Metadata-Version: 2.4
Name: cfa-kernel
Version: 1.0.0
Summary: CFA — Governed execution for AI agents and data systems
Project-URL: Homepage, https://marquesantero.github.io/cfa/
Project-URL: Repository, https://github.com/marquesantero/cfa
Project-URL: Documentation, https://marquesantero.github.io/cfa/docs/intro
License: MIT
License-File: LICENSE
Keywords: ai,audit,compliance,data,governance,pipeline,policy
Classifier: Development Status :: 3 - Alpha
Classifier: Intended Audience :: Developers
Classifier: License :: OSI Approved :: MIT License
Classifier: Programming Language :: Python :: 3.11
Classifier: Topic :: System :: Systems Administration
Requires-Python: >=3.11
Provides-Extra: all
Requires-Dist: mcp>=1.0; extra == 'all'
Requires-Dist: openai>=1.0; extra == 'all'
Requires-Dist: opentelemetry-api>=1.20; extra == 'all'
Requires-Dist: opentelemetry-exporter-otlp-proto-grpc>=1.20; extra == 'all'
Requires-Dist: opentelemetry-sdk>=1.20; extra == 'all'
Requires-Dist: pyyaml>=6.0; extra == 'all'
Provides-Extra: dev
Requires-Dist: pytest-cov>=5.0; extra == 'dev'
Requires-Dist: pytest>=8.0; extra == 'dev'
Requires-Dist: pyyaml>=6.0; extra == 'dev'
Requires-Dist: ruff>=0.8; extra == 'dev'
Provides-Extra: llm
Requires-Dist: openai>=1.0; extra == 'llm'
Provides-Extra: mcp
Requires-Dist: mcp>=1.0; extra == 'mcp'
Provides-Extra: otel
Requires-Dist: opentelemetry-api>=1.20; extra == 'otel'
Requires-Dist: opentelemetry-exporter-otlp-proto-grpc>=1.20; extra == 'otel'
Requires-Dist: opentelemetry-sdk>=1.20; extra == 'otel'
Provides-Extra: yaml
Requires-Dist: pyyaml>=6.0; extra == 'yaml'
Description-Content-Type: text/markdown

# CFA v1.0.0

[![CI](https://github.com/marquesantero/cfa/actions/workflows/ci.yml/badge.svg)](https://github.com/marquesantero/cfa/actions/workflows/ci.yml)
[![codecov](https://codecov.io/github/marquesantero/cfa/graph/badge.svg?token=P5NFQBZGYT)](https://codecov.io/github/marquesantero/cfa)
[![Ruff](https://img.shields.io/endpoint?url=https://raw.githubusercontent.com/astral-sh/ruff/main/assets/badge/v2.json)](https://github.com/astral-sh/ruff)
[![Tests](https://img.shields.io/badge/tests-534%20passed-brightgreen)](https://github.com/marquesantero/cfa/actions/workflows/ci.yml)
[![PyPI](https://img.shields.io/pypi/v/cfa-kernel)](https://pypi.org/project/cfa-kernel/)
[![Python 3.11+](https://img.shields.io/badge/python-3.11%2B-blue.svg)](https://www.python.org/)
[![License: MIT](https://img.shields.io/badge/License-MIT-yellow.svg)](./LICENSE)
[![Docs](https://img.shields.io/badge/docs-docusaurus-blue.svg)](https://marquesantero.github.io/cfa/)

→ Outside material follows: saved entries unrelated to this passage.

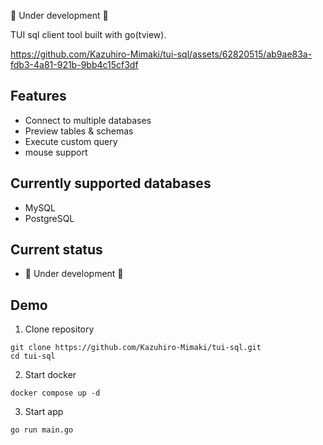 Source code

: 🚧 Under development 🚧

TUI sql client tool built with go(tview).

https://github.com/Kazuhiro-Mimaki/tui-sql/assets/62820515/ab9ae83a-fdb3-4a81-921b-9bb4c15cf3df

## Features

- Connect to multiple databases
- Preview tables & schemas
- Execute custom query
- mouse support

## Currently supported databases

- MySQL
- PostgreSQL

## Current status

- 🚧 Under development 🚧

## Demo

1. Clone repository
```shell
git clone https://github.com/Kazuhiro-Mimaki/tui-sql.git
cd tui-sql
```

2. Start docker
```shell
docker compose up -d
```

3. Start app
```shell
go run main.go
```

**Governed execution for AI agents and data systems.**

Instead of asking _"which agent or skill should act?"_, CFA asks _"which state transition is being requested, under which constraints, and can it be executed safely?"_ and produces a cryptographically verifiable decision.

> **Status:** alpha (`0.1.x`). APIs may shift between minor versions. Not yet recommended for unsupervised production use.

## Quick Start

```bash
pip install cfa-kernel
# or: pip install git+https://github.com/marquesantero/cfa.git
cfa init
cfa evaluate "Join NFe with Clientes and persist to Silver" --catalog .cfa/catalog.json
```

## What CFA does

| Step | What happens |
|------|-------------|
| **Formalize** | Natural language or JSON → typed `StateSignature` contract |
| **Govern** | Policy Engine evaluates PII, cost, schema, partition constraints |
| **Generate** | Execution planner + deterministic code generation (PySpark, SQL, dbt) |
| **Execute** | Pluggable sandbox with metrics collection + runtime validation |
| **Validate** | State projection, SHA-256 audit trail, lifecycle indices |

## Surfaces

All interfaces are backend-agnostic. CFA evaluates a `StateSignature` contract — however it was produced.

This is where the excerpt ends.